Small Molecule Antagonist of the RAGE-DIAPH1 Signaling Axis for Diabetic Kidney Disease (DKD) Treatment

Technology Overview

The inventors have developed a new, potent small molecule antagonist of the RAGE-DIAPH1 signaling axis, which is an important but underexplored therapeutic node for the treatment of diabetes complications, such as DKD. Presently, the inventors are working to further validate the compound’s efficacy in inflammation and wound healing assays, as well as to determine the compound’s pharmokinetics and target specificity.

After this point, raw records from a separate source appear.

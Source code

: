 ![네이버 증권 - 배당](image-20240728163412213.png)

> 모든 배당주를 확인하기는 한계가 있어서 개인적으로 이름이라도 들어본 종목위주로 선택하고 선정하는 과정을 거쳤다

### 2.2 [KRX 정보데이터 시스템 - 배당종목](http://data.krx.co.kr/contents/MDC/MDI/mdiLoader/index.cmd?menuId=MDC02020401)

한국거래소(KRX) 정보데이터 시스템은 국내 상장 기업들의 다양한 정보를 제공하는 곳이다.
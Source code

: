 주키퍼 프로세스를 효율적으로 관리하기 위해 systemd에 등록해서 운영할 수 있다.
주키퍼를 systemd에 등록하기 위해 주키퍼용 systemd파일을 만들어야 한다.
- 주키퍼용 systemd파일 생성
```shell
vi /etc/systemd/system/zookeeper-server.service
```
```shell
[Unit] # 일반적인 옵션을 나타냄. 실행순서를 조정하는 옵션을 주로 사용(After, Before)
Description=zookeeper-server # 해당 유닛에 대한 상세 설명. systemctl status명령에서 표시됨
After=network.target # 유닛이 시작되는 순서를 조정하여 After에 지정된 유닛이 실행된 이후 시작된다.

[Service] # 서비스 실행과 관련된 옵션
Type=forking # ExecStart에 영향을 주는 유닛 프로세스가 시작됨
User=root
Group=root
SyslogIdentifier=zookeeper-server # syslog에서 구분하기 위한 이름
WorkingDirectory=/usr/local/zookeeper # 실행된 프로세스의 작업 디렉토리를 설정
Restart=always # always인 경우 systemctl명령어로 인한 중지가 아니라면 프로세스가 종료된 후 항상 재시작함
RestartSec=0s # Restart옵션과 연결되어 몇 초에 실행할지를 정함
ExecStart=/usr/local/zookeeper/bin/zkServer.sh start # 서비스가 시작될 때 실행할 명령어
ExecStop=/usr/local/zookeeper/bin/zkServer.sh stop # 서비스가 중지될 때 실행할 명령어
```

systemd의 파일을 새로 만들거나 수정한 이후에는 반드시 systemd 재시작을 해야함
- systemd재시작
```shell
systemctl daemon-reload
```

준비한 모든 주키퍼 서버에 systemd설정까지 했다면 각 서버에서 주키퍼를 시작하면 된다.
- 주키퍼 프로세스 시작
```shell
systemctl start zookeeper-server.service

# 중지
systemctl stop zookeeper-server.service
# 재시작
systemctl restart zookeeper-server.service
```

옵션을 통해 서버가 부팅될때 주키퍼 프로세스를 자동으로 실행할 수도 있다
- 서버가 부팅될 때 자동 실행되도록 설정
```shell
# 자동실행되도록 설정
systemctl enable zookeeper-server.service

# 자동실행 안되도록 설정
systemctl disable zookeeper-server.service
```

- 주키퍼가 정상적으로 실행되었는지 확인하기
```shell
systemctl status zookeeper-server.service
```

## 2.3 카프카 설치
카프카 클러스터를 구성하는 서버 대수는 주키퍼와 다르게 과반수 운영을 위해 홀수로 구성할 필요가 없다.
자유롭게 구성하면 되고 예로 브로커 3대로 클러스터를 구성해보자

In prior work (Manigrasso et al. Sci Transl Med 2021), an earlier generation RAGE-DIAPH1 antagonist (termed RAGE229) was developed using a “hit” scaffold identified from high-throughput screening (HTS). RAGE229 is a high-affinity competitive inhibitor and shown to mitigate short- and long-term complications of diabetes in a diabetic mouse models without lowering blood glucose levels. Moreover, RAGE229 administration to diabetic mice was found to reduce the concentration of pathological biomarkers (TNF-alpha, IL6 and CCL2/JE-MCP1) and other functional indices characteristic of DKD. In all, prior work with RAGE229 establishes that inhibition of the RAGE-DIAPH1 signaling axis can effectively mitigate diabetic complications, such as DKD, through the attenuation of inflammatory signaling and not through the modulation of blood sugar levels.

Current Drug Development Stage

Hit-to-Lead stage: Currently validating lead antagonist in efficacy studies (inflammation and wound healing assays); pharmokinetics and target specificity are also being determined.

Background

Diabetic kidney disease (DKD), also called diabetic nephropathy, is a type of chronic kidney disease caused by diabetes that results in variable degrees of kidney damage. Diabetes presently afflicts 34.2 million people and approximately 20-40% of all diabetic persons will develop DKD. The prevalence of diabetes and DKD is expected to increase sharply in the US and abroad over the next decade. While there are numerous glucose-lowering therapeutics in the clinic, including newer classes of anti-diabetes agents, critical gaps exist in our therapeutic arsenal for generalizable disease-modifiying treatments of diabetic complications, such as DKD, arising from either Type 1 or Type 2 diabetes.

The RAGE signaling pathway (see pg. 2 schematic) is a promising therapeutic target for the treatment of diabetes complications, such as DKD. The Receptor for Advanced Glycation End Products (RAGE) binds and transduces signals from diverse array of ligands, including advanced glycation end products (AGEs) and proinflammatory ligands that accumulate in diabetic tissues. Activation of RAGE triggers intracellular signaling cascades mediated by the downstream effector DIAPH1 leading to pathological cellular responses (inflammation, necrosis, oxidative stress, etc.) and subsequent cardiometabolic complications. Therefore, pharmacological inhibition of the RAGE:DIAPH1 signaling axis is a promising therapeutic strategy for the treatment of diabetes complications, such as DKD.

Applications

• Treatment of diabetes complications, including:
  
• Impaired wound healing
• Diabetic kidney disease (DKD)
• Potential treatment of other indications where inhibition of RAGE signaling shows some preliminary benefits
  
• Atherosclerosis
• Non-alcoholic fatty liver disease (NAFLD)
• Non-alcoholic steatohepatitis (NASH)
• COVID-19

Advantages

• Unique therapeutic node
  
• Inhibition of the RAGE-DIAPH1 signaling axis attenuates pathological inflammatory signaling without lowering blood glucose levels
• Well-characterized, disease-implicated signaling pathway
  
• The RAGE signaling pathway is a well-known driver of proinflammatory responses in cardiometabolic complications
• Mode of antagonist binding
  
• Prior structural studies with RAGE229 suggest new antagonist to bind RAGE at the RAGE:DIAPH1 interaction interface
• Generalizable therapeutic across diabetes subtypes
  
• RAGE signaling antagonists can treat diabetes complications, such as DKD, arising from both Type 1 and Type 2 diabetes subtypes
• Method of compound administration
  
• Prior data for RAGE229 suggest efficacy using both topical and oral/medicated chow approaches

Opportunity

Seeking a partnership with a small-to-large biopharma company in the inflammatory/diabetes-associated disease space to in-license the technology.

Intellectual Property

NYU has filed a PCT application covering the composition of the lead RAGE:DIAPH1 inhibitor and its method of use.

Additionally, NYU holds patents and patent applications covering the parent RAGE:DIAPH1 inhibitor series (to which the current lead compound was derivatized) and other backup series.